Well and good, I suppose. But then I read my immediately precedent comment, and found that it voiced what seems to me an extremely important caveat:

Evil is not merely a “problem” that atheists erect as a way of avoiding the decision of faith. I know this from personal experience with very great evil. The evil that struck my family out of the blue was not at all a problem for my faith, thank Heaven. Indeed, it deepened my faith immeasurably – and not because of the miraculous blessings that we also experienced, but, precisely, because of the tragedy that can never be erased, and that has wounded us all, permanently, forever. Yet I know – I know personally – that there are many other people who, faced with similar sorts of tragedies, lose their faith completely. The spiritual dimension of the problem of evil is orthogonal to the philosophico-theological dimension. When the evil struck us, I became interested in evil as a philosophical puzzle for the first time, and realized that I did not have a good understanding. This happened at the same time that my confidence and trust in God expanded immensely. He was a very present help in trouble.

I now feel that I have a pretty good philosophical and theological handle on the problem of evil. It no longer feels like a mystery to me. And that understanding has almost *nothing to do* with my life as a Christian, or with my relationship with my Father. It’s like the difference between a solid understanding of the physiology of the pain of hitting your thumb with a hammer really hard, and the actual experience of hitting your thumb with a hammer really hard.

But I can see all too well how it might have gone the other way for me. Had I not been fortunate in my catechesis, I might have lost my faith as I sojourned there in the Valley of the Shadow of Death. So, the catechesis is *important.*

I discuss this theodicy using other catechetical approaches here and here.

31 thoughts on “Theodicy

  1. What prevents God from creating creatures whose wills only differ from His own in stupid, trivial ways, like their favorite color? Or – what obligation does God have to create non-God things at all, such that it justifies the immense evils that accompany the existence of creatures? (Couldn’t He by an act of panentheistic self-diversification accomplish much of the same ends?) If actual evil is necessary for “stability” in this sense, is this much actual evil is not – surely a seraphic hypergenius could deduce the necessary lessons from a single white lie?

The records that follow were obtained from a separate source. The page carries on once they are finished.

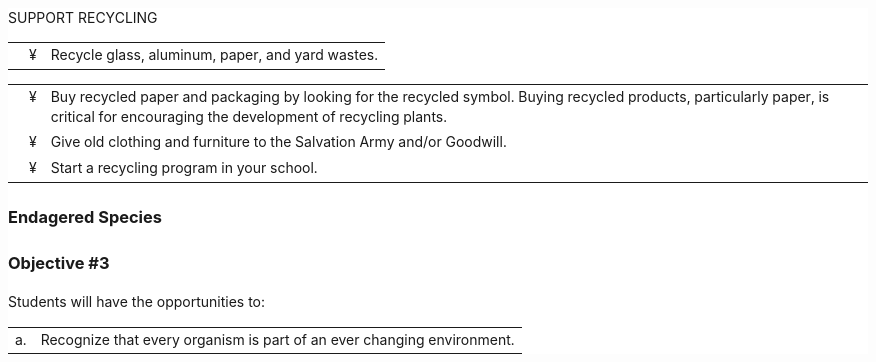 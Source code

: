 SUPPORT RECYCLING
</i>
</td>
</tr>
</table>
<table border="0">
<tr>
<td>
</td>
<td>
¥
</td>
<td>
Recycle glass, aluminum, paper, and yard wastes.
</td>
</tr>
</table>
<table border="0">
<tr>
<td>
</td>
<td>
¥
</td>
<td>
Buy recycled paper and packaging by looking for the recycled symbol. Buying recycled products, particularly paper, is critical for encouraging the development of recycling plants.
</td>
</tr>
<tr>
<td>
</td>
<td>
¥
</td>
<td>
Give old clothing and furniture to the Salvation Army and/or Goodwill.
</td>
</tr>
<tr>
<td>
</td>
<td>
¥
</td>
<td>
Start a recycling program in your school.
</td>
</tr>
</table>
<h3>
Endagered Species
</h3>
<h3>
Objective #3
</h3>
Students will have the opportunities to:
<table border="0">
<tr>
<td>
a.
</td>
<td>
Recognize that every organism is part of an ever changing environment.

    (These are not meant to be rhetorical; I presume you have reasonable answers!)

    • Good questions, thanks.

      What prevents God from creating creatures whose wills only differ from His own in stupid, trivial ways, like their favorite color?

      From the perspective of Omniscient Omnipotence, *all* our differences with God, as merely finite divergences from an infinitely vast motion, are stupid and trivial – swallowed up in its victory.

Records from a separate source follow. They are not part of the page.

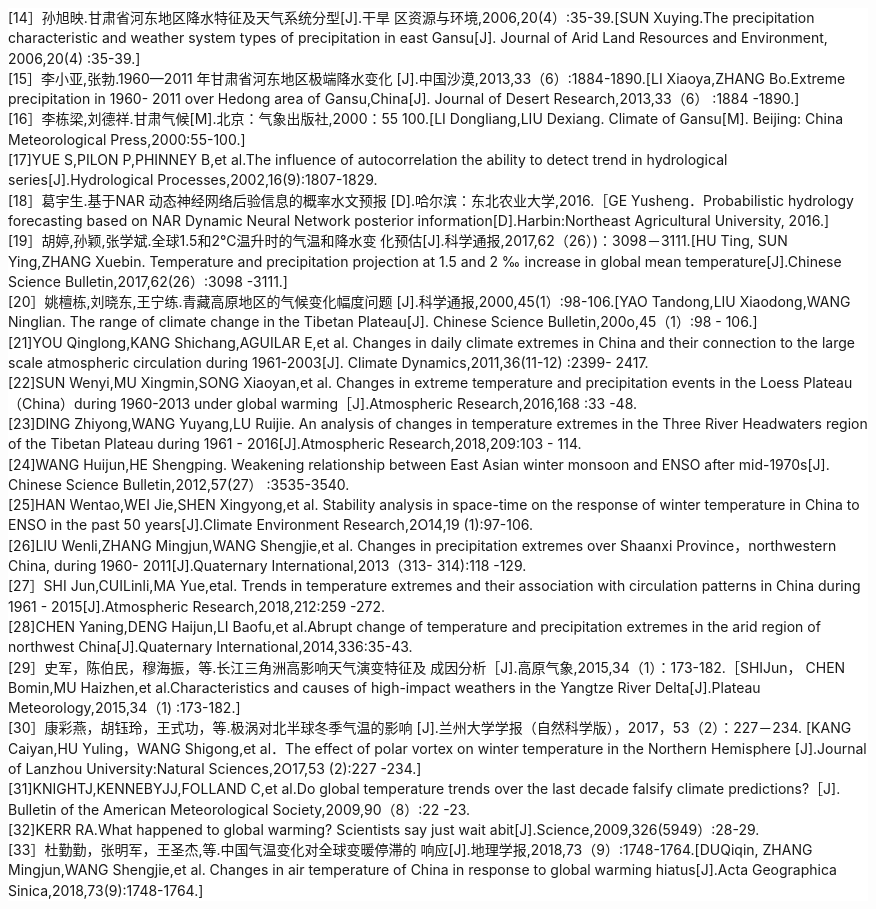 [14］孙旭映.甘肃省河东地区降水特征及天气系统分型[J].干旱 区资源与环境,2006,20(4）:35-39.[SUN Xuying.The precipitation characteristic and weather system types of precipitation in east Gansu[J]. Journal of Arid Land Resources and Environment, 2006,20(4) :35-39.]   
[15］李小亚,张勃.1960—2011 年甘肃省河东地区极端降水变化 [J].中国沙漠,2013,33（6）:1884-1890.[LI Xiaoya,ZHANG Bo.Extreme precipitation in 1960- 2011 over Hedong area of Gansu,China[J]. Journal of Desert Research,2013,33（6） :1884 -1890.]   
[16］李栋梁,刘德祥.甘肃气候[M].北京：气象出版社,2000：55 100.[LI Dongliang,LIU Dexiang. Climate of Gansu[M]. Beijing: China Meteorological Press,2000:55-100.]   
[17]YUE S,PILON P,PHINNEY B,et al.The influence of autocorrelation the ability to detect trend in hydrological series[J].Hydrological Processes,2002,16(9):1807-1829.   
[18］葛宇生.基于NAR 动态神经网络后验信息的概率水文预报 [D].哈尔滨：东北农业大学,2016.［GE Yusheng．Probabilistic hydrology forecasting based on NAR Dynamic Neural Network posterior information[D].Harbin:Northeast Agricultural University, 2016.]   
[19］胡婷,孙颖,张学斌.全球1.5和2℃温升时的气温和降水变 化预估[J].科学通报,2017,62（26）)：3098－3111.[HU Ting, SUN Ying,ZHANG Xuebin. Temperature and precipitation projection at 1.5 and $2 { \textrm { ‰} }$ increase in global mean temperature[J].Chinese Science Bulletin,2017,62(26）:3098 -3111.]   
[20］姚檀栋,刘晓东,王宁练.青藏高原地区的气候变化幅度问题 [J].科学通报,2000,45(1）:98-106.[YAO Tandong,LIU Xiaodong,WANG Ninglian. The range of climate change in the Tibetan Plateau[J]. Chinese Science Bulletin,200o,45（1）:98 - 106.]   
[21]YOU Qinglong,KANG Shichang,AGUILAR E,et al. Changes in daily climate extremes in China and their connection to the large scale atmospheric circulation during 1961-2003[J]. Climate Dynamics,2011,36(11-12) :2399- 2417.   
[22]SUN Wenyi,MU Xingmin,SONG Xiaoyan,et al. Changes in extreme temperature and precipitation events in the Loess Plateau （China）during 1960-2013 under global warming［J].Atmospheric Research,2016,168 :33 -48.   
[23]DING Zhiyong,WANG Yuyang,LU Ruijie. An analysis of changes in temperature extremes in the Three River Headwaters region of the Tibetan Plateau during 1961 - 2016[J].Atmospheric Research,2018,209:103 - 114.   
[24]WANG Huijun,HE Shengping. Weakening relationship between East Asian winter monsoon and ENSO after mid-1970s[J]. Chinese Science Bulletin,2012,57(27） :3535-3540.   
[25]HAN Wentao,WEI Jie,SHEN Xingyong,et al. Stability analysis in space-time on the response of winter temperature in China to ENSO in the past 50 years[J].Climate Environment Research,2O14,19 (1):97-106.   
[26]LIU Wenli,ZHANG Mingjun,WANG Shengjie,et al. Changes in precipitation extremes over Shaanxi Province，northwestern China, during 1960- 2011[J].Quaternary International,2013（313- 314):118 -129.   
[27］SHI Jun,CUILinli,MA Yue,etal. Trends in temperature extremes and their association with circulation patterns in China during 1961 - 2015[J].Atmospheric Research,2018,212:259 -272.   
[28]CHEN Yaning,DENG Haijun,LI Baofu,et al.Abrupt change of temperature and precipitation extremes in the arid region of northwest China[J].Quaternary International,2014,336:35-43.   
[29］史军，陈伯民，穆海振，等.长江三角洲高影响天气演变特征及 成因分析［J].高原气象,2015,34（1）：173-182.［SHIJun， CHEN Bomin,MU Haizhen,et al.Characteristics and causes of high-impact weathers in the Yangtze River Delta[J].Plateau Meteorology,2015,34（1) :173-182.]   
[30］康彩燕，胡钰玲，王式功，等.极涡对北半球冬季气温的影响 [J].兰州大学学报（自然科学版），2017，53（2）：227－234. [KANG Caiyan,HU Yuling，WANG Shigong,et al．The effect of polar vortex on winter temperature in the Northern Hemisphere [J].Journal of Lanzhou University:Natural Sciences,2O17,53 (2):227 -234.]   
[31]KNIGHTJ,KENNEBYJJ,FOLLAND C,et al.Do global temperature trends over the last decade falsify climate predictions?［J]. Bulletin of the American Meteorological Society,2009,90（8）:22 -23.   
[32]KERR RA.What happened to global warming? Scientists say just wait abit[J].Science,2009,326(5949）:28-29.   
[33］杜勤勤，张明军，王圣杰,等.中国气温变化对全球变暖停滞的 响应[J].地理学报,2018,73（9）:1748-1764.[DUQiqin, ZHANG Mingjun,WANG Shengjie,et al. Changes in air temperature of China in response to global warming hiatus[J].Acta Geographica Sinica,2018,73(9):1748-1764.]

      From our creaturely perspective, trivial degrees of freedom are capable of generating only trivial amounts of value. The greater the freedom of a creature, the greater its creative power, and the greater the beauties it is capable of expressing. The freedom of a creature, remember, is a measure of its actuality. A creature with no freedom would not actually exist, at all.

      Or – what obligation does God have to create non-God things at all, such that it justifies the immense evils that accompany the existence of creatures?

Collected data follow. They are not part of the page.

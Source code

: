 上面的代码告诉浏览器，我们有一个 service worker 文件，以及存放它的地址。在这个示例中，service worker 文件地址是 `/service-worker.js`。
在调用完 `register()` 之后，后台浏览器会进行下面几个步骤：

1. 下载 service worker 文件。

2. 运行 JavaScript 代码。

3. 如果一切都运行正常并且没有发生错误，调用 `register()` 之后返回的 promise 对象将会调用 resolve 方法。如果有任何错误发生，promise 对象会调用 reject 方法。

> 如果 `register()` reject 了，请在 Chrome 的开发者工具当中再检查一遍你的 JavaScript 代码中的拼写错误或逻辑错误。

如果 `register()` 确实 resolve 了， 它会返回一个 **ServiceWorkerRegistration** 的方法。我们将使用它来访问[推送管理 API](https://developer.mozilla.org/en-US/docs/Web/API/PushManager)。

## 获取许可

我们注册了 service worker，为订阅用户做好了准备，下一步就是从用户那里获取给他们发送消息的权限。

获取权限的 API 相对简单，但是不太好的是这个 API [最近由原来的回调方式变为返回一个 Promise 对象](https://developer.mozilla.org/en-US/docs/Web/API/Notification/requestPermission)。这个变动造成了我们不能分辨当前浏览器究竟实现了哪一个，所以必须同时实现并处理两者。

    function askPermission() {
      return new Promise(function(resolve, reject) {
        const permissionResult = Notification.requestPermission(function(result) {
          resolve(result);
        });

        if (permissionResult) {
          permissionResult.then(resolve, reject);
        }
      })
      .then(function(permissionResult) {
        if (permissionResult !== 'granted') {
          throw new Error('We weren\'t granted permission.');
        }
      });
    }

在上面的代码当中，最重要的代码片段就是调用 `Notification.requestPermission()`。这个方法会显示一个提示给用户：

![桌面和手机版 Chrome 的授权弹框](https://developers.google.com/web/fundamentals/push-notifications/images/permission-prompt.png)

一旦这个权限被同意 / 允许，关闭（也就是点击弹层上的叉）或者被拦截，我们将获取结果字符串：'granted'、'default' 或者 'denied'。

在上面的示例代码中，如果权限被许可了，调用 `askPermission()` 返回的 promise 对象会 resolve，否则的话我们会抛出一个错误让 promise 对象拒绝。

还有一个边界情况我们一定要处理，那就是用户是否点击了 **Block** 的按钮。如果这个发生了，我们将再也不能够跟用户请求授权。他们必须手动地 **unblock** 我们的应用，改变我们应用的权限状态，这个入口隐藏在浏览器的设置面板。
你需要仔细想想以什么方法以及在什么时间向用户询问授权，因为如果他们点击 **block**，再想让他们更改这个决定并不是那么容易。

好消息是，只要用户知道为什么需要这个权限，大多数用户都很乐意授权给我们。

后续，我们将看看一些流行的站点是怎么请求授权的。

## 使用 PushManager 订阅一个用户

      None. Presumably, Omniscience would not have created non-God things unless doing so justified the immense evils of the Fall – unless, that is to say, the Good generated in Creation far outweighed the evil. It is not difficult to see that this is so, provided you admit that the saints can enjoy life everlasting. An endless career of goodness enjoyed by even one saint infinitely outweighs the utter evil of any number of finite lives.

      (Couldn’t He by an act of panentheistic self-diversification accomplish much of the same ends?)

      If “panentheistic self-diversification” means “creation of other ultimates,” then no; that concept is incoherent, for there can be only one ultimate actuality. If it means anything else, it means the same thing as “creation of creatures” – of a created order capable of failure.

      If actual evil is necessary for “stability” in this sense, is [it not true that] this much actual evil is not – surely a seraphic hypergenius could deduce the necessary lessons from a single white lie?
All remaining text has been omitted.